Смоктуновский сполна выполнил завет Станиславского об обога­щении личного опыта и аффективной памяти актера. Он прошел все круги военного ада: фронт, плен, концлагерь, побег, партизанский от­ряд, регулярные воинские части... Он был на Курской дуге, форсировал Днепр, участвовал в освобождении Киева, дошел до Берлина. В интер­вью 80-х годов засвидетельствовал: «До сих пор помню, что чувство­вал, когда шел в атаку: ноги ватные, не разгибаются. Очень страшно, но надо идти. Ужасны минуты перед сигналом атаки — ожидание конца, я никому не желаю это испытать. Но самое страшное — это плен, ощу­щение, что твоя жизнь не принадлежит тебе. Может подойти любой фа­шист, приставить пистолет к затылку, и все...». В интервью 80-90-х го­дов часто вспоминал ту или иную подробность войны: баланду, которой кормили в плену, где среди кишок болтался кал животных; немца, который поскользнулся на льду и не заметил спрятавшегося под мостом военнопленного; баб из деревни Дмитровка, которые от­мывали его после многодневного похода по лесам — как они терли то­щие ребра дистрофика и забавлялись той частью тела, которая была не способна реагировать ни на какие возбудители; как перевязывал ра­неного, у которого сорваны все ребра с правой стороны груди, и как шел в атаку под артобстрелом... Осмысляя пройденный фронтовой путь, подытожил: «Я не знаю, как сложилась бы моя жизнь, если бы не было войны, моей военной биографии, я не хочу, чтобы каждый про­шел тот же путь, потому что это был очень трудный путь. (...) Я не знаю, что было причиной того, что у меня сложилась столь насыщенная творческая жизнь, но, очевидно, тяжелые события войны внесли в нее свои коррективы». Вернувшись с войны, он понял, что страх не исчез: жил в ощущении, что в любой момент могут посадить как «бывшего в немецком плену». Страх имел вполне реальные основания.

В архиве Смоктуновского хранится письмо жены его однополча­нина, где она пишет, что ее муж много рассказывал о своем друге по партизанскому отряду Кеше Смоктуновиче, был убежден, что тот погиб, и они никогда не соотносили его со знаменитым артистом Смоктуновским. Только телевизионная передача о военном прошлом артиста открыла глаза. В письме было приглашение в гости и много­значительная фраза: «Судьба мужа была трудной, наверное, как и Ва­ша»8. В архиве Смоктуновского хранится еще одно показательное письмо от Светланы Журбы, девочки, с семейством которой дружил в Норильске: "Я, Светлана, та маленькая девочка, которая все время пропадала за сценой, а потом ты к нам ходил домой и фотографиро­вал нашу семью, кошку, собаку. (...) Мой папа получил реабилитацию и ему вернули звание генерал-майора, и если выхлопочет, то нам вер­нут наш дом в Сочи...».

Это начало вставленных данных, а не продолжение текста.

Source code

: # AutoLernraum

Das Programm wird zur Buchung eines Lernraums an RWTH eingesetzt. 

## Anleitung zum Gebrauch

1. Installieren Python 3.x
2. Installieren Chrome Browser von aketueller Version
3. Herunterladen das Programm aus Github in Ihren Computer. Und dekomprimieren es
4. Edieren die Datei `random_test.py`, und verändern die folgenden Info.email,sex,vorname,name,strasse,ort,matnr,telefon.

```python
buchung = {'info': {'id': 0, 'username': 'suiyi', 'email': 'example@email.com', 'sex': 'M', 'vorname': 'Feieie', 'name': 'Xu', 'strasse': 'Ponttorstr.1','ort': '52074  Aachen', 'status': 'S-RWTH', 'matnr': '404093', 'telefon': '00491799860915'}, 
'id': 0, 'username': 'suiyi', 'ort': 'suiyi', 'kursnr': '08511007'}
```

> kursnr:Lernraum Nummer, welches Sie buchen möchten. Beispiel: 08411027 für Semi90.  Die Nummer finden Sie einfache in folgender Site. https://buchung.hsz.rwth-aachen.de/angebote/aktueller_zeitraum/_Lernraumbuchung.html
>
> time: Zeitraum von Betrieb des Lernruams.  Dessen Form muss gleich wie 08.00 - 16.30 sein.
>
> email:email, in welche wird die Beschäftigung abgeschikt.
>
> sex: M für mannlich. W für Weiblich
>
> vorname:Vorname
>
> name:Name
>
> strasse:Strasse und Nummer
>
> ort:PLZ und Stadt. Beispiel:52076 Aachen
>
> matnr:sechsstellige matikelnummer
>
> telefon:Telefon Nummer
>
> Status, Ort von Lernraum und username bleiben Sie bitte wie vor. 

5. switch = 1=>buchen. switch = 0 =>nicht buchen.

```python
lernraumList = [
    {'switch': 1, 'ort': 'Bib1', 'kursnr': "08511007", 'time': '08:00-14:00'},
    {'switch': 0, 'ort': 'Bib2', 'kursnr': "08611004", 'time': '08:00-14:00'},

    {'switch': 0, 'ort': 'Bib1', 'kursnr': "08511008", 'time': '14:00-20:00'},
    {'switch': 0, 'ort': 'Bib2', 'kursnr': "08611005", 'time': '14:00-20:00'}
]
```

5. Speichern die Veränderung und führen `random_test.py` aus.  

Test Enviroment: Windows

К счастью, для Смоктуновича немецкий плен не продолжился ста­линскими лагерями (как, видимо, произошло с его фронтовым товари­щем Александром Грековым и тысячами других). Демобилизовавшись, старший сержант поступает учиться в театральную студию в Красно­ярске, одну из пятидесяти трех студий страны, воспитывающих акте­ров... Надо сказать, что решение стать актером никак Смоктуновским не откомментировано. Мог поступить в лесотехнический, попал в теат­ральный. Пошел за компанию с товарищем. Товарищ не поступил. Смоктуновского приняли. Что стояло за выбором профессии, казалось бы, предельно далекой от мира, где он вырос? Первый раз попал в те­атр в 14 лет: «Подделывал билеты и ходил в театр. А там другой воздух, погашенные огни. Атмосфера взволнованного уюта». Выступление в школьной самодеятельности закончилось провалом: истерически за­хохотал, выйдя в первый раз на сцену, заразил смехом зрительный зал, из кружка выгнали. Систематически с артистическим миром Смокту­новский соприкасался, работая киномехаником. Ежедневное сопри­косновение с инореальностью экрана могло запомниться. В начале войны по экранам страны широко шли зарубежные фильмы, среди них «Леди Гамильтон» с Лоренсом Оливье и Вивьен Ли... Тут бедные, тусклые, серые будни, там заманчивое цветение любви и битвы; краси­вые мужчины и женщины переживают невероятные страсти. Кстати, это была и своего рода хорошая профессиональная школа: по многу раз смотреть одни и те же картины, запоминая их наизусть по кадрам,

по репликам, по жестам. Любовь к иностранным фильмам останется на всю жизнь. Объясняя свои актерские метания, в качестве стимулов Смоктуновский назовет «трофейные фильмы». Из поразивших актеров выделит Эмиля Яннингса, потрясшего его «мощью простоты» в филь­ме «Президент буров» (тут Смоктуновский в выборе совпал с Никола­ем Хмелевым, для которого Яннингс был кумиром).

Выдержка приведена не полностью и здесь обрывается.